Operating System - OpenVMS
cancel
Showing results for 
Search instead for 
Did you mean: 

job is executing in node2 in cluster.

shiva27
Frequent Advisor

job is executing in node2 in cluster.

Can someone help.

I'm managing one VMS cluster having 2 nodes(say node1 & node2) and defined one scheduler job which is runnig everyday in last 2 month and collect/generate the user profile listing with name node1.txt and send this file to remote server thru SCP with name node1.txt.

Suddenly this job generating this file with name node2.txt instead of node1.txt and sending file with name node2.txt.

There is no changes happend into system.

OS : OpenVMS V8.2

11 REPLIES
Steven Schweda
Honored Contributor

Re: job is executing in node2 in cluster.

> [...] one scheduler job [...]

Do you mean a batch job? As in SUBMIT?

> Suddenly this job [...]

So, if I understand this, you have a command
procedure, which you're hiding, you run it
in some unknown way, and you want someone to
tell you why it does what it does?

Good luck. My psychic powers are too weak
for me to guess what's happening, based on no
useful information.

> There is no changes happend into system.

Even knowing nothing, I'd guess that
_something_ has changed, or else you wouldn't
be here asking this question.
shiva27
Frequent Advisor

Re: job is executing in node2 in cluster.

Steven,

1.we are using CA scheduler product to schedule the jobs.
2.we are using Generic command procedure to collect the user listing profile and .txt file will create by this command procedure. It check the server name by cmd->
node = f$getsyi("nodename")in command procedure.

3.Till yesterday job was creating file node1.txt,but now the output file it is showing node2.txt.

My Question:
===========
As the job is running in node1 then why is output file node2.txt creating. Both are in cluster.
If you need more information let me know please. Thanks.
Jon Pinkley
Honored Contributor

Re: job is executing in node2 in cluster.

The most likely thing is that the command procedure is being run on node2 instead of node1 as it did the last two months. What evidence do you have that it is running on node1?

I have never used CA scheduler, but with VMS queues it is possible to create generic queues, which can then run on any execution queue specified for the generic queue. Most likely, CA scheduler has the same capability to schedule a job on any node.

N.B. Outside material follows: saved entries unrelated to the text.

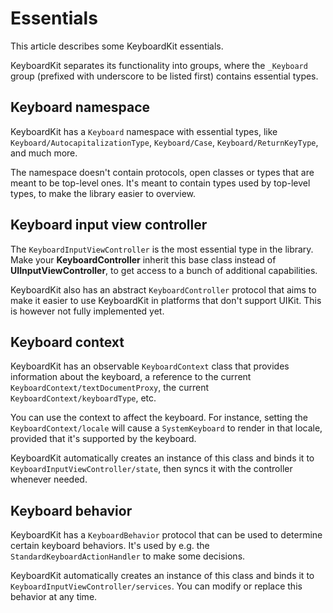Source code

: # Essentials

This article describes some KeyboardKit essentials.

KeyboardKit separates its functionality into groups, where the `_Keyboard` group (prefixed with underscore to be listed first) contains essential types.



## Keyboard namespace

KeyboardKit has a ``Keyboard`` namespace with essential types, like ``Keyboard/AutocapitalizationType``, ``Keyboard/Case``, ``Keyboard/ReturnKeyType``, and much more.

The namespace doesn't contain protocols, open classes or types that are meant to be top-level ones. It's meant to contain types used by top-level types, to make the library easier to overview.



## Keyboard input view controller

The ``KeyboardInputViewController`` is the most essential type in the library. Make your **KeyboardController** inherit this base class instead of **UIInputViewController**, to get access to a bunch of additional capabilities.

KeyboardKit also has an abstract ``KeyboardController`` protocol that aims to make it easier to use KeyboardKit in platforms that don't support UIKit. This is however not fully implemented yet.



## Keyboard context

KeyboardKit has an observable ``KeyboardContext`` class that provides information about the keyboard, a reference to the current ``KeyboardContext/textDocumentProxy``, the current ``KeyboardContext/keyboardType``, etc.

You can use the context to affect the keyboard. For instance, setting the ``KeyboardContext/locale`` will cause a ``SystemKeyboard`` to render in that locale, provided that it's supported by the keyboard.

KeyboardKit automatically creates an instance of this class and binds it to ``KeyboardInputViewController/state``, then syncs it with the controller whenever needed.



## Keyboard behavior

KeyboardKit has a ``KeyboardBehavior`` protocol that can be used to determine certain keyboard behaviors. It's used by e.g. the ``StandardKeyboardActionHandler`` to make some decisions.

KeyboardKit automatically creates an instance of this class and binds it to ``KeyboardInputViewController/services``. You can modify or replace this behavior at any time.
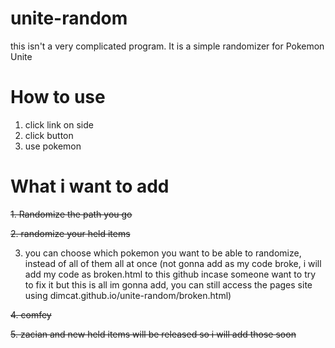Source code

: # unite-random
this isn't a very complicated program.
It is a simple randomizer for Pokemon Unite
# How to use
1. click link on side
2. click button
3. use pokemon

# What i want to add
~~1. Randomize the path you go~~  

~~2. randomize your held items~~

3. you can choose which pokemon you want to be able to randomize, instead of all of them all at once (not gonna add as my code broke, i will add my code as 
broken.html to this github incase someone want to try to fix it but this is all im gonna add, you can still access the pages site using dimcat.github.io/unite-random/broken.html)

~~4. comfey~~

~~5. zacian and new held items will be released so i will add those soon~~
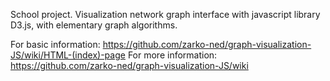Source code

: School project. Visualization network graph interface with javascript library D3.js, with elementary graph algorithms.

For basic information: https://github.com/zarko-ned/graph-visualization-JS/wiki/HTML-(index)-page
For more information: https://github.com/zarko-ned/graph-visualization-JS/wiki


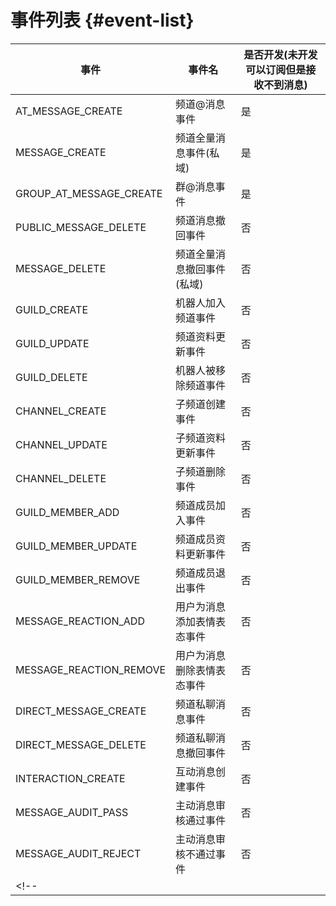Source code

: # 事件列表 {#event-list}

| 事件 | 事件名 | 是否开发(未开发可以订阅但是接收不到消息) | 
| ---- | ------- | --- |
| AT_MESSAGE_CREATE | 频道@消息事件 | 是 |
| MESSAGE_CREATE | 频道全量消息事件(私域) | 是 |
| GROUP_AT_MESSAGE_CREATE | 群@消息事件 | 是 |
| PUBLIC_MESSAGE_DELETE | 频道消息撤回事件 | 否 |
| MESSAGE_DELETE | 频道全量消息撤回事件(私域) | 否 |
| GUILD_CREATE | 机器人加入频道事件 | 否 |
| GUILD_UPDATE | 频道资料更新事件 | 否 |
| GUILD_DELETE | 机器人被移除频道事件 | 否 |
| CHANNEL_CREATE | 子频道创建事件 | 否 |
| CHANNEL_UPDATE | 子频道资料更新事件 | 否 |
| CHANNEL_DELETE | 子频道删除事件 | 否 |
| GUILD_MEMBER_ADD | 频道成员加入事件 | 否 |
| GUILD_MEMBER_UPDATE | 频道成员资料更新事件 | 否 |
| GUILD_MEMBER_REMOVE | 频道成员退出事件 | 否 |
| MESSAGE_REACTION_ADD | 用户为消息添加表情表态事件 | 否 |
| MESSAGE_REACTION_REMOVE | 用户为消息删除表情表态事件 | 否 |
| DIRECT_MESSAGE_CREATE | 频道私聊消息事件 | 否 |
| DIRECT_MESSAGE_DELETE | 频道私聊消息撤回事件 | 否 |
| INTERACTION_CREATE | 互动消息创建事件 | 否 |
| MESSAGE_AUDIT_PASS | 主动消息审核通过事件 | 否 |
| MESSAGE_AUDIT_REJECT | 主动消息审核不通过事件 | 否 |
<!-- |  |  | 否 | -->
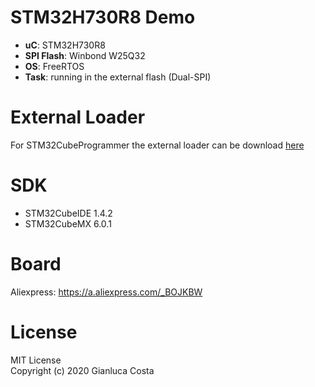 # STM32H730R8 Demo 
 * **uC**: STM32H730R8 
 * **SPI Flash**: Winbond W25Q32
 * **OS**: FreeRTOS
 * **Task**: running in the external flash (Dual-SPI)

# External Loader
For STM32CubeProgrammer the external loader can be download [here](https://github.com/gnlcosta/f730_w25q32fv/blob/master/F730_W25Q32FV.stldr)

# SDK
 * STM32CubeIDE 1.4.2
 * STM32CubeMX 6.0.1
 
# Board
Aliexpress: https://a.aliexpress.com/_BOJKBW

# License
MIT License  
Copyright (c) 2020 Gianluca Costa
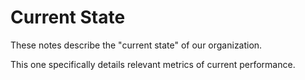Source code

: # Current State

These notes describe the "current state" of our organization. 

This one specifically details relevant metrics of current performance.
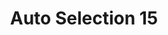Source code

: ---
title: "Auto Selection 15"
url: /arpajon-sur-cere/auto-selection-15/
shop: réparation de voitures
---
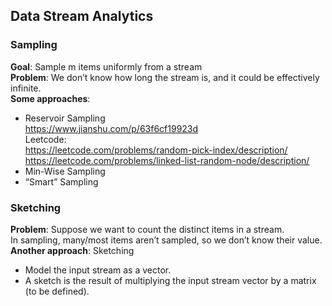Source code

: ## Data Stream Analytics
### Sampling<br>
**Goal**:  Sample m items uniformly from a stream<br>
**Problem**:  We don’t know how long the stream is, and it could be effectively infinite.<br>
**Some approaches**:<br>
- Reservoir Sampling<br> https://www.jianshu.com/p/63f6cf19923d<br>
Leetcode:<br>
https://leetcode.com/problems/random-pick-index/description/<br>
https://leetcode.com/problems/linked-list-random-node/description/<br>
- Min-Wise Sampling<br>
- “Smart” Sampling<br>

### Sketching<br>
**Problem**:  Suppose we want to count the distinct items in a stream.<br>
In sampling, many/most items aren’t sampled, so we don’t know their value.<br>
**Another approach**: 
Sketching<br>
- Model the input stream as a vector.<br>
- A sketch is the result of multiplying the input stream vector by a matrix (to be defined).<br>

For many things, it is not important what node a job runs on, therefore for availability, scheduling a job on a generic queue is can make it more likely that a machine to run on will be available.

If you have accounting enabled, you can see where the job actually ran.

If you want the job to run on a specific node, you will have to read the CA scheduler documentation to see how that can be done.

Just because it happened to pick node2 to run on is no guarantee that it will always pick that node. Perhaps the load has changed and the scheduler decided it was best to run the job on node1 the first two months, but now it thinks node2 is better.

Jon
it depends
Steven Schweda
Honored Contributor

Re: job is executing in node2 in cluster.

> node = f$getsyi("nodename")in command procedure.

That should work correctly. (I'll assume
that the file name is created using this
"node" variable.)

> As the job is running in node1 then why is
> output file node2.txt creating. Both are
> in cluster.

_If_ the job were running on node1, then I'd
expect "node" to be "node1". If it comes out
as "node2", then I'd tend to believe that the
job is really running on node2. Do you have
any good reason to believe that it's really
running on node1?

Have you looked at what's happening where
while the job is running?

I know nothing about "CA scheduler", but it
might be smart enough to run a job on any
node in the cluster. Perhaps it looks for
the node with the most free time, and node1
is now busier than it was before.

Step1: Find out where the job actually runs.
shiva27
Frequent Advisor

Re: job is executing in node2 in cluster.

I've executed scheduler job and automatically it is running from NODE2.
message coming:JOB completed from NODE2.

But again, Why job is running from NODE2, as it should work from NODE1 as it was.

Note:This is production server we can't restart the scheduler.
Robert Gezelter
Honored Contributor

Re: job is executing in node2 in cluster.

Shiva,

It may sound like semantics, but the question is: Where did the job run? It is not: Where did it report that it ran?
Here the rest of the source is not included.